Type ‘Brexit negotiations’ into Google and you'll discover more than five million pages of information to wade through. Brexit has now been a major talking point for almost three years. It’s dominated business meetings, TV bulletins and newspaper headlines. Amid the hours of debate and speculation, we still have few facts about what our new relationship with the EU will look like. Yet businesses remain confident. 

In December, we got a first glimpse of our divorce terms as phase one of talks ended. Progress was made on the cost of the settlement, the future of the Irish border and the rights of EU and UK citizens. For now, businesses appear appeased. RSM’s quarterly Brexit Monitor shows 54 per cent of middle market leaders are confident that the UK government will secure a good Brexit deal – up from 44 per cent in the weeks before the first phase of talks ended. [1]

Simon Hart, RSM’s Brexit lead partner, said a sense of optimism is now building. ‘Despite the challenges that EU negotiations continue to present, and the uncertainty surrounding our future trading relationships with the EU, an agile and pragmatic middle market is gaining confidence in the government’s ability to deliver a good deal,’ he said. 

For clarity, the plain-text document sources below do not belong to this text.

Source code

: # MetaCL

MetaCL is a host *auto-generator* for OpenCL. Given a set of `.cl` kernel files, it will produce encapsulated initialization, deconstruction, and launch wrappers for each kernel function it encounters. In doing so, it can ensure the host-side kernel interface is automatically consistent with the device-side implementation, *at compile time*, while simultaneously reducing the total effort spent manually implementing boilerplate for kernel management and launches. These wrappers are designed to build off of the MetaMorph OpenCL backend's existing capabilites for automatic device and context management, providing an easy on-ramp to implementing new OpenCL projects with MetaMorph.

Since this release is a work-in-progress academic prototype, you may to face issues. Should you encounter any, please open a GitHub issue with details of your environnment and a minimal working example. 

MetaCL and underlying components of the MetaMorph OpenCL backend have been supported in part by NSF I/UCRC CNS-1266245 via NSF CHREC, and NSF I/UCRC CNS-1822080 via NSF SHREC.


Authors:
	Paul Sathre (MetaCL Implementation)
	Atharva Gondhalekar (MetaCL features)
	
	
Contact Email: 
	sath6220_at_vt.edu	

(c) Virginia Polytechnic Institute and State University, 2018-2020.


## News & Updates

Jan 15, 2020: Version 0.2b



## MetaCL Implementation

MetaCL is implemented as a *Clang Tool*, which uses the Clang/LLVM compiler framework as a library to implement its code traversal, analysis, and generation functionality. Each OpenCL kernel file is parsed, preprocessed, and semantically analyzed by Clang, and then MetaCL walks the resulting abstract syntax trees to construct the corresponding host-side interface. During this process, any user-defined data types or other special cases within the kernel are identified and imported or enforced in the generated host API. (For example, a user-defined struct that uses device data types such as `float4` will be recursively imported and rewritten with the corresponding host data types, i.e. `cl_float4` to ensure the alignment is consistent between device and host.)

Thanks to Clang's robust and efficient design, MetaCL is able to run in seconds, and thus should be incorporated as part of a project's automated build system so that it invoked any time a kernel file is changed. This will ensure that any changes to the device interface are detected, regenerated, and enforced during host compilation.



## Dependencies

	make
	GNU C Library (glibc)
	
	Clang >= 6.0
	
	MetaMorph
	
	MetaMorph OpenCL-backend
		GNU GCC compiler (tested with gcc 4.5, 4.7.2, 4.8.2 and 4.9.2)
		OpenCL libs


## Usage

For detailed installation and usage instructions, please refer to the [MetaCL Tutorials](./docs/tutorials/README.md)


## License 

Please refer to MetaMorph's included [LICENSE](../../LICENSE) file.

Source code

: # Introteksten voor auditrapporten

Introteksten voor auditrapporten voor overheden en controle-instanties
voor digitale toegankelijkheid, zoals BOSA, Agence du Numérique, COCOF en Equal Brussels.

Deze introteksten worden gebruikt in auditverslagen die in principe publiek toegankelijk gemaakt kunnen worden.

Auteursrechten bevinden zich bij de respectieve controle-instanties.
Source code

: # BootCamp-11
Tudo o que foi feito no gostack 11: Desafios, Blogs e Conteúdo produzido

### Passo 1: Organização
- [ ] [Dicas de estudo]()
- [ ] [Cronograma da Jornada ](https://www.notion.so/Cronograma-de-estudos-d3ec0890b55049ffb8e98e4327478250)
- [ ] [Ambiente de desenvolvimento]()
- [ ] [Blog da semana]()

With talks now turning to trade negotiations, will this optimism continue? Can negotiators secure preferential treatment with the EU while also forging new links with others around the world? And with the risk of protectionism and trade restrictions becoming real possibilities, will we even be able to negotiate beneficial bi-lateral deals post-Brexit?

Top five preferred trading partners

United States France Germany China Spain
31% 28% 27% 19% 11%

We know that the middle market hope for this outcome. Our research shows that businesses would like to see the UK form strong links with the key European markets, including France, Germany and Spain, as well as nations further afield like the United States and China. But, given the choice between a trade deal with the EU or bilateral agreements with countries further afield, 56 per cent would choose the EU. 

The next few months will be crucial, setting the trading tone for the UK and EU for generations to come. The pressure is on to secure a deal that allows us to forge a strong relationship with Europe, without hamstringing our efforts to become part of new trading blocs around the world. It will be another year before we know for certain whether renewed confidence in our negotiating teams is founded.

[1] Respondents were asked to rate their confidence on the UK’s prospects of getting a could deal on a 0-10 scale, where 0 is ‘very unconfident’ and 10 is ‘very confident’. Respondents scoring 0-3 are considered ‘unconfident’, and those scoring 7-10 are considered ‘confident’.